Many years ago, when I was a very young preacher. I know you know that must be a long time ago, and it was, because the occasion was a little visit that I paid to Little Rock, Arkansas or Tulsa, Oklahoma, I’ve forgotten, to preach. And I went down to Union Station here in Dallas and got on a train to travel to either Tulsa or Little Rock. I’ve forgotten exactly which place I was going to, but I had a Bible with me. And it was a Saturday afternoon, late, about four or five o’clock, and I went into the car and sat down, and my Bible was on the seat by the side of me. And across the way there was a man, who had a briefcase, and he was working with some papers, and he also had a Bible. And during the course of about thirty to forty minutes, I looked at his Bible, and I think he looked at my Bible, and we began to discuss, ultimately, some spiritual things. And after an opening word or two about our faith in Christ, I asked him what he was doing. And he said, “Well, I am the representative for this area, the southwester area, of the Seventh Day Adventist Church.”
And that launched us into quite a discussion, and I quizzed him about some of his beliefs, and he was a very nice man, and I think a genuine Christian man. Because I began by asking him specifically in what was his trust. And he said, “Well, my trust is in Jesus Christ.” I said, “You are not trusting in anything else other than Jesus Christ?” And he said yes, he was not trusting in anything else than Jesus Christ. Well, having established that, we talked about the Sabbath day. And I explained to him why I thought that we should not observe the Sabbath day. And then finally, in the course of our conversation, I asked him, “How could it possibly be said that we should observe the Sabbath day in the light of Colossians 2:16.” And he looked a little puzzled.

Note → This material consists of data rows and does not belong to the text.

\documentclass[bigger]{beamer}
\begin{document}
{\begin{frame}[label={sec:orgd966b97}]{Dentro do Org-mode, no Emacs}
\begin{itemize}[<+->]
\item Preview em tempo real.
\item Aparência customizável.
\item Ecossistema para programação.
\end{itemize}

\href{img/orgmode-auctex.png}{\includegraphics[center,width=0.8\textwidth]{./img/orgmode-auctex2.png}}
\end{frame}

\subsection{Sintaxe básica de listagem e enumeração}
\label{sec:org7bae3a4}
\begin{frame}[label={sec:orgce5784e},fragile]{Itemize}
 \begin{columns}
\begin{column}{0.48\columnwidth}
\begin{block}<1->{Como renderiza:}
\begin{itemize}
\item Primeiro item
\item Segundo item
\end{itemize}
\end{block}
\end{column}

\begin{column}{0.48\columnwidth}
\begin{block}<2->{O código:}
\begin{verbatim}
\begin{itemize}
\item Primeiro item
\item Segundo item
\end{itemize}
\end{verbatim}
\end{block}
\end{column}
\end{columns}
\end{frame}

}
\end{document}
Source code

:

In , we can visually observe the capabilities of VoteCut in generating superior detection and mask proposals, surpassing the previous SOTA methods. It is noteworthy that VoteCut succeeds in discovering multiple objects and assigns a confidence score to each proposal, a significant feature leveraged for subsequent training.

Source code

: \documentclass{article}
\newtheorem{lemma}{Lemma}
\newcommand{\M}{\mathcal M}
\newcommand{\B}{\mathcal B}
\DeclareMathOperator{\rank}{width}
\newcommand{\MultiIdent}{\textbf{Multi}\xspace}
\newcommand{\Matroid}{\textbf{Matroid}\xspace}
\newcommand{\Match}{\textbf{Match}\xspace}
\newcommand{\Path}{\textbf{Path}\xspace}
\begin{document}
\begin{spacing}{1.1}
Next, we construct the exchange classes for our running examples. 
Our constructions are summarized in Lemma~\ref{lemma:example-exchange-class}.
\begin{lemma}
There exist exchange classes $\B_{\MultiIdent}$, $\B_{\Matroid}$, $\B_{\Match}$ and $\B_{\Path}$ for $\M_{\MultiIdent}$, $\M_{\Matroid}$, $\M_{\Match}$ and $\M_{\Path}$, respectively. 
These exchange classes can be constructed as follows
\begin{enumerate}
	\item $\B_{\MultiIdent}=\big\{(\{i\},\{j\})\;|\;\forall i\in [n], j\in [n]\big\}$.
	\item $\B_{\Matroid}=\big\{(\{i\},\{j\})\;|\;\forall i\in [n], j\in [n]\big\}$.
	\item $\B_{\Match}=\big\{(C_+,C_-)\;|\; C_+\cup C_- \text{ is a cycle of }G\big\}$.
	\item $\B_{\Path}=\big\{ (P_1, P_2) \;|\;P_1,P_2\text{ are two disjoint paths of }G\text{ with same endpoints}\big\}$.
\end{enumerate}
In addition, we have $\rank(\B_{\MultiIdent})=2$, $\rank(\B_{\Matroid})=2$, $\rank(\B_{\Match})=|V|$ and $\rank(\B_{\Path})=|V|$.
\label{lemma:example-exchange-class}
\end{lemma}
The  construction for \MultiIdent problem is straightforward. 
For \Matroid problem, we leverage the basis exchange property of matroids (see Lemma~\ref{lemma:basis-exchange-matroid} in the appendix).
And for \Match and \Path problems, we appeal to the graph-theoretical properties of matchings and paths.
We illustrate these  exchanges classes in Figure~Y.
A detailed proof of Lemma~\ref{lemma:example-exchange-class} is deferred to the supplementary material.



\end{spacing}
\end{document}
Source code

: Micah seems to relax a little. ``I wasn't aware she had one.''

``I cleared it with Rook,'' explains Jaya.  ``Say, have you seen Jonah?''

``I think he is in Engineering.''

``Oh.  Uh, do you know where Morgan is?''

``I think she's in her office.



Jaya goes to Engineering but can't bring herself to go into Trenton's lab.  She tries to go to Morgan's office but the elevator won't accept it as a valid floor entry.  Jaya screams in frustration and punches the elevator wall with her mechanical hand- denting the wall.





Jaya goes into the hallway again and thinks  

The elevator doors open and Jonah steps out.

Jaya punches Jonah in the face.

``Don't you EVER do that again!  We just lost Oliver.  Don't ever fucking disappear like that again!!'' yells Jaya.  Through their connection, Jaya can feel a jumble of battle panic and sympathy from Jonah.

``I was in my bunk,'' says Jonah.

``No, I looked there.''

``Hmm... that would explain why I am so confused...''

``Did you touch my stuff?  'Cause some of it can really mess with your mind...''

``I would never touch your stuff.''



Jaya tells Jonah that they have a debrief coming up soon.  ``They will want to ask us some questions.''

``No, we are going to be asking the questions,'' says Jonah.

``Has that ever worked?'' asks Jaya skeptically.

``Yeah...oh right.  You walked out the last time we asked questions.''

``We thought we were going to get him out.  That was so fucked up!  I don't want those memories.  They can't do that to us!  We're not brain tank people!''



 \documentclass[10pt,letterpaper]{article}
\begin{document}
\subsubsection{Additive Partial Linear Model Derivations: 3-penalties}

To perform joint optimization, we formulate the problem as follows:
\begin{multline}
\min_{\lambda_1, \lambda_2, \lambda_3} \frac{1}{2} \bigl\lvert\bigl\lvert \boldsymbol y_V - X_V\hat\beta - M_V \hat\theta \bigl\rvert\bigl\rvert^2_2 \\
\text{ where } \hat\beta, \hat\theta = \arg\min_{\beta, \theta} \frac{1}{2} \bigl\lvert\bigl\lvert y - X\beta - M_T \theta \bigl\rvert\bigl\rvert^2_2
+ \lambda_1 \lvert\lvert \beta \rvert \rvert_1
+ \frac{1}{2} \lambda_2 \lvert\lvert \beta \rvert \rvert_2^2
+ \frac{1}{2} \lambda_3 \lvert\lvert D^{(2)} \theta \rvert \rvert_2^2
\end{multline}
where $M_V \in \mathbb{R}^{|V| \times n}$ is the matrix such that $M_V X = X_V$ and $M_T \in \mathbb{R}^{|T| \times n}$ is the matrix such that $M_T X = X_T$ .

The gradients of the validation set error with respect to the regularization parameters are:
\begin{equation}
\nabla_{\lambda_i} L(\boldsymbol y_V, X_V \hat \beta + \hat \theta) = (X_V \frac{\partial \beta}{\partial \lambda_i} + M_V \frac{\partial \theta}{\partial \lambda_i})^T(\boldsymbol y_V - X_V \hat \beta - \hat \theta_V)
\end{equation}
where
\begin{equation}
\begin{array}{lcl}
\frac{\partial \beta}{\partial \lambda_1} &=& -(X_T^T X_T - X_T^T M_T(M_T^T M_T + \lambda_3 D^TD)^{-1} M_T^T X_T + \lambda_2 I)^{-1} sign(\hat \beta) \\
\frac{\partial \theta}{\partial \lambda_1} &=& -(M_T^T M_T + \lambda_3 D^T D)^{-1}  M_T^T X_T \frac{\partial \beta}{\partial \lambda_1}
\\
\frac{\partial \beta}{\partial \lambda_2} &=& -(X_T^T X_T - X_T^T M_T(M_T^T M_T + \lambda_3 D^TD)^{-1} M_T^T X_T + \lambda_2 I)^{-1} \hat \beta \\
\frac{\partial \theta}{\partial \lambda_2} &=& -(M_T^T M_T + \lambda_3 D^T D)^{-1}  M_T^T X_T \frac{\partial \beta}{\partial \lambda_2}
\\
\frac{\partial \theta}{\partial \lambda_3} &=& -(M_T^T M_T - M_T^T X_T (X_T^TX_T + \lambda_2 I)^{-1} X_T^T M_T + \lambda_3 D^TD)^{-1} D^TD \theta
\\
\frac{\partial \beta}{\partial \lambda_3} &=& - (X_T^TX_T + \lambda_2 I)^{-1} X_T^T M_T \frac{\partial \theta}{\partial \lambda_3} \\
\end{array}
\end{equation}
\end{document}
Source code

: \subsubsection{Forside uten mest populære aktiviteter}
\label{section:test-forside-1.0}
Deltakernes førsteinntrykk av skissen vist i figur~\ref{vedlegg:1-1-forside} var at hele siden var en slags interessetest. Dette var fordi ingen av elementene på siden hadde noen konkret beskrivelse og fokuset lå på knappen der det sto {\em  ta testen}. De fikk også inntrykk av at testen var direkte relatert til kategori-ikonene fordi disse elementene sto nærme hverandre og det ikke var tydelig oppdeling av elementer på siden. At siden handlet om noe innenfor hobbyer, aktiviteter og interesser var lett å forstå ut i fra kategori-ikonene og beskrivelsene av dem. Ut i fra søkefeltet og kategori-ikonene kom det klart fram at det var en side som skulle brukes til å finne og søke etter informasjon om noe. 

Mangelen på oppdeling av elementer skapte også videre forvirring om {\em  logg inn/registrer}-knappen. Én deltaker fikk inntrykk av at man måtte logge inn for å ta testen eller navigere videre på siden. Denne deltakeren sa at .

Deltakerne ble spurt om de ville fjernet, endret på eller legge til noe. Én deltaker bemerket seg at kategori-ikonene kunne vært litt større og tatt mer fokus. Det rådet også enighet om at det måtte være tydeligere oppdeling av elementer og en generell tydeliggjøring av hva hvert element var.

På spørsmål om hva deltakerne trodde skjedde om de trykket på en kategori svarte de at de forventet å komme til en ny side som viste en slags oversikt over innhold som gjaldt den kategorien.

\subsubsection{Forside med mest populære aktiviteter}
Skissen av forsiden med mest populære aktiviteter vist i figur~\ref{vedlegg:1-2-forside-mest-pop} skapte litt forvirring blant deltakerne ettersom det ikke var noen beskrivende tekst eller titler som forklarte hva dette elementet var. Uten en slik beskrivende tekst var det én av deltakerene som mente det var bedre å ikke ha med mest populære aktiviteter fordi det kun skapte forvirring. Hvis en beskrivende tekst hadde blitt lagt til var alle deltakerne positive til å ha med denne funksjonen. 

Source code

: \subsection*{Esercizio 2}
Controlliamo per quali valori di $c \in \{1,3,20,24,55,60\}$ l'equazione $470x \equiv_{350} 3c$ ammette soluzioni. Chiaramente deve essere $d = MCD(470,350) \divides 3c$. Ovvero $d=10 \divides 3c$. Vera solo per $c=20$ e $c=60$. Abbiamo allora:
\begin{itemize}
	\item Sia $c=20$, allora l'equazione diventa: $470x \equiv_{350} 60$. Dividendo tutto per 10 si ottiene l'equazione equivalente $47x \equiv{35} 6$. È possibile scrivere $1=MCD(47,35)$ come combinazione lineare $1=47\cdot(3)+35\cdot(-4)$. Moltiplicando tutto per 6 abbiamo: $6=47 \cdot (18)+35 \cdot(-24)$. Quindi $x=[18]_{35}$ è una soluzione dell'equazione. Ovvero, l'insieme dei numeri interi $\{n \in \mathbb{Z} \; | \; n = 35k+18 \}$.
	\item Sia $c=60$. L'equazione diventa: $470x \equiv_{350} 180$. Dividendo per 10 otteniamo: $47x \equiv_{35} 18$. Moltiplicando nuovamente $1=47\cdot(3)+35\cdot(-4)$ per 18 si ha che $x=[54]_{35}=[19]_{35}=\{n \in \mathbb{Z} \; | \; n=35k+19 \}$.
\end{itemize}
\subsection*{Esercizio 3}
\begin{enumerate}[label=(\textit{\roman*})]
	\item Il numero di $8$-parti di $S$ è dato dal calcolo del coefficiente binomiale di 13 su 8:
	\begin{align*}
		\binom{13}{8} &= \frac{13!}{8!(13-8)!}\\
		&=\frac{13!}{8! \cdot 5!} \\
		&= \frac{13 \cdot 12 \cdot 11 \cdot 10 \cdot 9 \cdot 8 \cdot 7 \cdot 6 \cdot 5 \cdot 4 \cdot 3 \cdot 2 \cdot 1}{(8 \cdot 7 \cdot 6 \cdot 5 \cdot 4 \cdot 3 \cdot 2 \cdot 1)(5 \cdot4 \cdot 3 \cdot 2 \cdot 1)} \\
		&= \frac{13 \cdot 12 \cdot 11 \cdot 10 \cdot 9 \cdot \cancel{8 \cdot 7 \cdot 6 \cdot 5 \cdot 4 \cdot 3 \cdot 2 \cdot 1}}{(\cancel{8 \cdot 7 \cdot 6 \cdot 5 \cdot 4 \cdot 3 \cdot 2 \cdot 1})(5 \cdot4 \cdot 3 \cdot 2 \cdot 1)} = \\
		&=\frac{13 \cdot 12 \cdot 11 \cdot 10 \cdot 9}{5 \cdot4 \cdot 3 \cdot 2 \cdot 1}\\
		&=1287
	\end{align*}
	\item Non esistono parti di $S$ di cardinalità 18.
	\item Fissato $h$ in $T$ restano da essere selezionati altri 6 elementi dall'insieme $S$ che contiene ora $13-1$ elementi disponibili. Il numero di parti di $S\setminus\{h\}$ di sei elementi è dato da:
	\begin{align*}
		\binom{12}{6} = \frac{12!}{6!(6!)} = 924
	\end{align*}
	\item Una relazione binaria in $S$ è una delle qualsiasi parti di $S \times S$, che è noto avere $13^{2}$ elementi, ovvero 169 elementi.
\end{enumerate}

And he said, “What?” And I said, “Colossians 2:16” And he said, “I’m afraid I don’t know that text.” And so I turned in his own Bible to that text. And it says, “Let no man therefore judge you in meat, or in drink, or in respect of a holyday, or of the new moon, or of the Sabbath day.”
And he said, “I must confess, that’s the first time that I have looked at that text.” Now, he was the southwestern director of the Seventh Day Adventist church, which meets on Saturday believing that they should observe the Sabbath Day. It was a rather interesting experience, and afterwards we did make some contact. He was a Christian man. “Ye observe days, and months, and times, and years. I am afraid of you, lest I have bestowed upon you labor in vain.”
Now, the apostle turns from argument to appeal. He says in the 12th verse, ” Brethren, I beseech you, become as I have become; for I have become as you are: you have not injured me at all.” What he means by this is, “You become as I have become. That is a person not under Law, because I have become as you Gentiles are, people who are not under the Law. You have not injured my by the things that you have done, I’m just appealing to you to drop the legal system. Become as I have become, because I have become as you are.”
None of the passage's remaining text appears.